- Problem to solve: Could you restate word for word each line from the top of the listing below through the line containing "for parallel processing."? Keep the pictures out.

- Records shown:
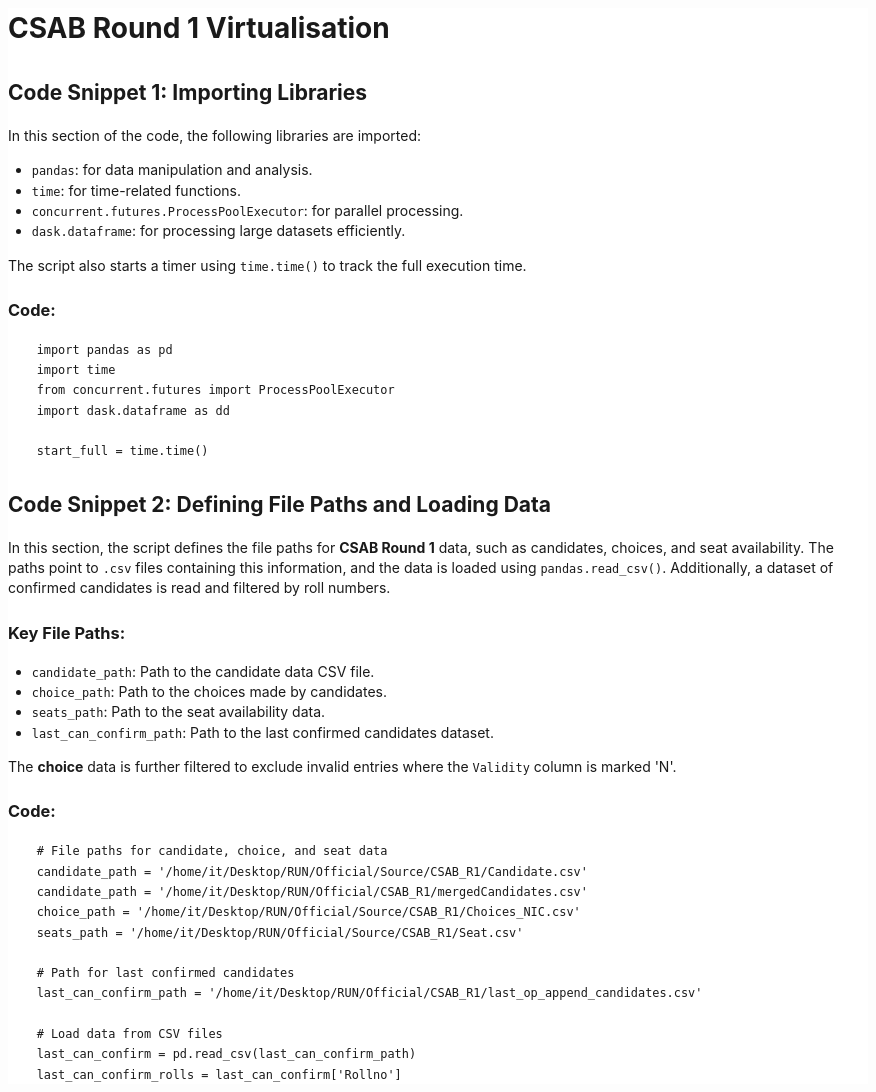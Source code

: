 # CSAB Round 1 Virtualisation
## Code Snippet 1: Importing Libraries

In this section of the code, the following libraries are imported:
- `pandas`: for data manipulation and analysis.
- `time`: for time-related functions.
- `concurrent.futures.ProcessPoolExecutor`: for parallel processing.
- `dask.dataframe`: for processing large datasets efficiently.

The script also starts a timer using `time.time()` to track the full execution time.

### Code:
    
        import pandas as pd
        import time
        from concurrent.futures import ProcessPoolExecutor
        import dask.dataframe as dd

        start_full = time.time()
    
## Code Snippet 2: Defining File Paths and Loading Data

In this section, the script defines the file paths for **CSAB Round 1** data, such as candidates, choices, and seat availability. The paths point to `.csv` files containing this information, and the data is loaded using `pandas.read_csv()`. Additionally, a dataset of confirmed candidates is read and filtered by roll numbers.

### Key File Paths:
- `candidate_path`: Path to the candidate data CSV file.
- `choice_path`: Path to the choices made by candidates.
- `seats_path`: Path to the seat availability data.
- `last_can_confirm_path`: Path to the last confirmed candidates dataset.

The **choice** data is further filtered to exclude invalid entries where the `Validity` column is marked 'N'.

### Code:
    
        # File paths for candidate, choice, and seat data
        candidate_path = '/home/it/Desktop/RUN/Official/Source/CSAB_R1/Candidate.csv'
        candidate_path = '/home/it/Desktop/RUN/Official/CSAB_R1/mergedCandidates.csv'
        choice_path = '/home/it/Desktop/RUN/Official/Source/CSAB_R1/Choices_NIC.csv'
        seats_path = '/home/it/Desktop/RUN/Official/Source/CSAB_R1/Seat.csv'

        # Path for last confirmed candidates
        last_can_confirm_path = '/home/it/Desktop/RUN/Official/CSAB_R1/last_op_append_candidates.csv'
        
        # Load data from CSV files
        last_can_confirm = pd.read_csv(last_can_confirm_path)
        last_can_confirm_rolls = last_can_confirm['Rollno']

- Written response:
Source code

: # CSAB Round 1 Virtualisation
## Code Snippet 1: Importing Libraries

In this section of the code, the following libraries are imported:
- `pandas`: for data manipulation and analysis.
- `time`: for time-related functions.
- `concurrent.futures.ProcessPoolExecutor`: for parallel processing.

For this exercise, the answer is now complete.